We may have thrown some My Fair Lady references in there for comic relief. And Mrs. Lee loved every second of our masterpiece.
She encouraged us to look at our lives through a different lens. She knew we had potential and that a great big world was out there just waiting for us to make our mark. She gave us permission to be ourselves and freedom to branch out a bit beyond our comfort zones. I had no idea at the time, but her entire class was a lesson on carpe diem. For a bunch of kids from a one red light town, this was an extremely important part of our education.
Professor Keating: “The world is their oyster. They believe they’re destined for great things, just like many of you. Their eyes are full of hope, just like you. Did they wait until it was too late to make from their lives even one iota of what they were capable? Because, you see gentlemen, these boys are now fertilizing daffodils. But if you listen real close, you can hear them whisper their legacy to you.

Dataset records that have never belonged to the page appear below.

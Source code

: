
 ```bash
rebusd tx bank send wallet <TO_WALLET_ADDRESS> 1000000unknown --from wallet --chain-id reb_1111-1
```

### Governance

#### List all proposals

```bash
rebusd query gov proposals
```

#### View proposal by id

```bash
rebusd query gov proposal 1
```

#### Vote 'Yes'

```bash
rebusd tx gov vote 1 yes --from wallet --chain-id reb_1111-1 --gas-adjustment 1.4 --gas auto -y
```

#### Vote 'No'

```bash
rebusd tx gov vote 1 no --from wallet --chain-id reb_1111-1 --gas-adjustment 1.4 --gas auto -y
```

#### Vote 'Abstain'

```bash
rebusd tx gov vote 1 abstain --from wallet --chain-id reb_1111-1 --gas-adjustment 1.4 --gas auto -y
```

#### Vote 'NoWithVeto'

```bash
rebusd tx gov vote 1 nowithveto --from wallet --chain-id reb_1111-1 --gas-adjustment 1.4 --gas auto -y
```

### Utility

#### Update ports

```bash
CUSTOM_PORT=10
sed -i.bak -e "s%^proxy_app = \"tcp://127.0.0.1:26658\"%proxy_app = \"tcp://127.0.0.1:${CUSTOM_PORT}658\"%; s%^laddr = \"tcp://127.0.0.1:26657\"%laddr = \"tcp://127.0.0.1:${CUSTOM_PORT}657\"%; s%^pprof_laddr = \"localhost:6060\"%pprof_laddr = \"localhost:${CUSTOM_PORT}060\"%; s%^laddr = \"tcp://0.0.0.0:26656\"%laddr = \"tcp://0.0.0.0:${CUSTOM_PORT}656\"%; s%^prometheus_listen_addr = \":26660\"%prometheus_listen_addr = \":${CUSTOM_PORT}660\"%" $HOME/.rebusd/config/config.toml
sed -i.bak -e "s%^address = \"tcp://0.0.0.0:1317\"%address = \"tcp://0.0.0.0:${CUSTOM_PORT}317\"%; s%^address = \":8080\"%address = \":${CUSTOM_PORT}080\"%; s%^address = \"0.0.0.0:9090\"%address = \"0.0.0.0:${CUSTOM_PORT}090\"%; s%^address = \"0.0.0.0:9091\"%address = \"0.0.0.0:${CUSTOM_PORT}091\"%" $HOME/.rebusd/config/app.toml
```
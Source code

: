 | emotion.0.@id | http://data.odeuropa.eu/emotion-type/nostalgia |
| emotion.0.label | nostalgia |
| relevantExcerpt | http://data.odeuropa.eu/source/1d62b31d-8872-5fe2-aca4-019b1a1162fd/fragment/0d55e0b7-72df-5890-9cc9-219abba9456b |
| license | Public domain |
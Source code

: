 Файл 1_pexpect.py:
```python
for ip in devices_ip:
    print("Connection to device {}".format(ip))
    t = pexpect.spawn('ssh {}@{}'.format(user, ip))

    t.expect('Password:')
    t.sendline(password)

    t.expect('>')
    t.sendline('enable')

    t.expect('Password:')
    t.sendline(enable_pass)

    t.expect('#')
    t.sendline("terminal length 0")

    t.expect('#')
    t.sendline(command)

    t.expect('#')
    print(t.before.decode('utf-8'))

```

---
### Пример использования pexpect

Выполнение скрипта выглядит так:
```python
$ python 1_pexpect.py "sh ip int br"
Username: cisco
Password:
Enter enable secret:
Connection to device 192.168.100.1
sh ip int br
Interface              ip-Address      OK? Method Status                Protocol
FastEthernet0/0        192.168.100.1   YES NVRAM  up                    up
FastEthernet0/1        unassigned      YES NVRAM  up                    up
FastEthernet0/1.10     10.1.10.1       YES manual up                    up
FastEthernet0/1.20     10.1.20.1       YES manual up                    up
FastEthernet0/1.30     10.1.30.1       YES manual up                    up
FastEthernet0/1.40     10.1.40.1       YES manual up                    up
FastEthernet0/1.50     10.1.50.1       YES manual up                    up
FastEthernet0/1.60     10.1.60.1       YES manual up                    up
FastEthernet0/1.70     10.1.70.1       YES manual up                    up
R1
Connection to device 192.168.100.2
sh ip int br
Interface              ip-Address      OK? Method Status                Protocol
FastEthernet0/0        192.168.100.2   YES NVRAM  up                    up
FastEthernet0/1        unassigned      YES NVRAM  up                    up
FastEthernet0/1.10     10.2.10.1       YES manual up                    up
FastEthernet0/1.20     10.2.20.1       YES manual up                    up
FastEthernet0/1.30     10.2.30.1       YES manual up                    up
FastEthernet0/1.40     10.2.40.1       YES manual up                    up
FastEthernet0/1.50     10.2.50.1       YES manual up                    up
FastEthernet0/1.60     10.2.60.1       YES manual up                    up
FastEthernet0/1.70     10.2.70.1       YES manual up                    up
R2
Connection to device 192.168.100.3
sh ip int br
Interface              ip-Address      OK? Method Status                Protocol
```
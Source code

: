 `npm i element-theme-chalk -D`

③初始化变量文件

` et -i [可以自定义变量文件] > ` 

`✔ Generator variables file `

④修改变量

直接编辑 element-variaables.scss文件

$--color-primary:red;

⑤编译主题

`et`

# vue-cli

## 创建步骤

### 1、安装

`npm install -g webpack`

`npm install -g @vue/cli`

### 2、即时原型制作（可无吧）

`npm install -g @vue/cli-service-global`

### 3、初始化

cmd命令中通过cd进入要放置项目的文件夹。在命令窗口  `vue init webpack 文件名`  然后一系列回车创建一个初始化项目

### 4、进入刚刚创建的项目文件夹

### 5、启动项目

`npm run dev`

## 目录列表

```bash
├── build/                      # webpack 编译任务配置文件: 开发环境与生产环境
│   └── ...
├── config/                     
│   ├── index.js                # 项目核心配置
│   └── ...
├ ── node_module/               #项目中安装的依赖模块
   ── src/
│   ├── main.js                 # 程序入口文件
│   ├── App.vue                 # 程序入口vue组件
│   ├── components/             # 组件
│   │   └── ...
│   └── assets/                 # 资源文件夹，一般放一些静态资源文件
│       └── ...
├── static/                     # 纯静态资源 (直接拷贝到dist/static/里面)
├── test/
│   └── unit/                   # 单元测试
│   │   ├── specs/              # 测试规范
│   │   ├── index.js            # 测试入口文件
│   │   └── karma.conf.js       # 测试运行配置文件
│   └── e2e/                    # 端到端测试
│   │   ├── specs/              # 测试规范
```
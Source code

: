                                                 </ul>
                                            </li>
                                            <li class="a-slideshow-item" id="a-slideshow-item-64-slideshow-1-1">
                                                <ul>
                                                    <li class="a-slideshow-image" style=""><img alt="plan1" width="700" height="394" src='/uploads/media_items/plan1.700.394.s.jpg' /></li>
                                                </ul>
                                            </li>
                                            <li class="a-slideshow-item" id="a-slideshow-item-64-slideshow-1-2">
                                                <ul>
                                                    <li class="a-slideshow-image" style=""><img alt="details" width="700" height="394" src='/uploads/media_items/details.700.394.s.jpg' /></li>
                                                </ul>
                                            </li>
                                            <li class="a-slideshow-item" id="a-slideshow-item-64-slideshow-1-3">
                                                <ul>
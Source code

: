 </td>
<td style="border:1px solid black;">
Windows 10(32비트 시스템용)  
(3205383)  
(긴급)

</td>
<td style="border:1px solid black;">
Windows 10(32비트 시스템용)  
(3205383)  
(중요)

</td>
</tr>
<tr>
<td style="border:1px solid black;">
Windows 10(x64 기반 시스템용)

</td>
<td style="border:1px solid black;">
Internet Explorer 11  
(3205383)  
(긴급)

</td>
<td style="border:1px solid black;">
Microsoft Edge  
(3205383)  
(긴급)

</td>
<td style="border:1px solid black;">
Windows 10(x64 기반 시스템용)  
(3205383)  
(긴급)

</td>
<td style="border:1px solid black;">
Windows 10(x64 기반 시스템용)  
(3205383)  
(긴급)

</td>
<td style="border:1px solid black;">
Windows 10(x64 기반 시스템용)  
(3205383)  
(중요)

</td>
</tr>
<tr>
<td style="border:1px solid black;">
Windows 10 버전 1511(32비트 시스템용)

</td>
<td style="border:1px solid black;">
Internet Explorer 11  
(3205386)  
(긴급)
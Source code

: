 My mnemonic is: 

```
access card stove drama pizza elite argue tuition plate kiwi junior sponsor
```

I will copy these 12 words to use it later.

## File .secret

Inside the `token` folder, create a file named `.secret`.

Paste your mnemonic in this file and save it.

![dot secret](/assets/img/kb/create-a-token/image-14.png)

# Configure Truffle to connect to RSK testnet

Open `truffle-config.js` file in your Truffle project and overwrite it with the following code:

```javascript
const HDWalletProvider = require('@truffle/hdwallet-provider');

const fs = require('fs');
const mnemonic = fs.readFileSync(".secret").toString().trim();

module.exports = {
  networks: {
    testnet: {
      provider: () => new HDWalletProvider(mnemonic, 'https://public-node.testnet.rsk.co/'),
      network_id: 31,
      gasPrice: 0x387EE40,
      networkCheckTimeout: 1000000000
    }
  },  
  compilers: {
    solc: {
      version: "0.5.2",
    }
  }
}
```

Go on, lean in. Listen, you hear it? Carpe diem. Seize the day boys. Make your lives extraordinary.”
Mrs. Lee helped us to consider the possibility of making our lives extraordinary. And it worked. I think back to all of my friends in that class and smile at the phenomenal things they are doing with their lives. I’m so glad that Gene was compassionate enough to arrange for a proper send off during the final exam on our last day in Mrs. Lee’s class. One-by-one, we all stood on our desks and saluted her with a heartfelt, “Oh Captain, my Captain.” I still get a little teary thinking about it today.
Dancing may not have been my career path, but that’s okay. This is my stage. Words are my life and I find great comfort in Professor Keating’s charge to his students:
We don’t read and write poetry because it’s cute. We read and write poetry because we are members of the human race. And the human race is filled with passion. And medicine, law, business, engineering, these are noble pursuits and necessary to sustain life. But poetry, beauty, romance, love — these are what we stay alive for. You are here – life exists. The powerful play goes on and you may contribute a verse. What will your verse be?
If you’re hurting, please find someone to talk to. USA Suicide Prevention Hotline: 1-800-273-8255.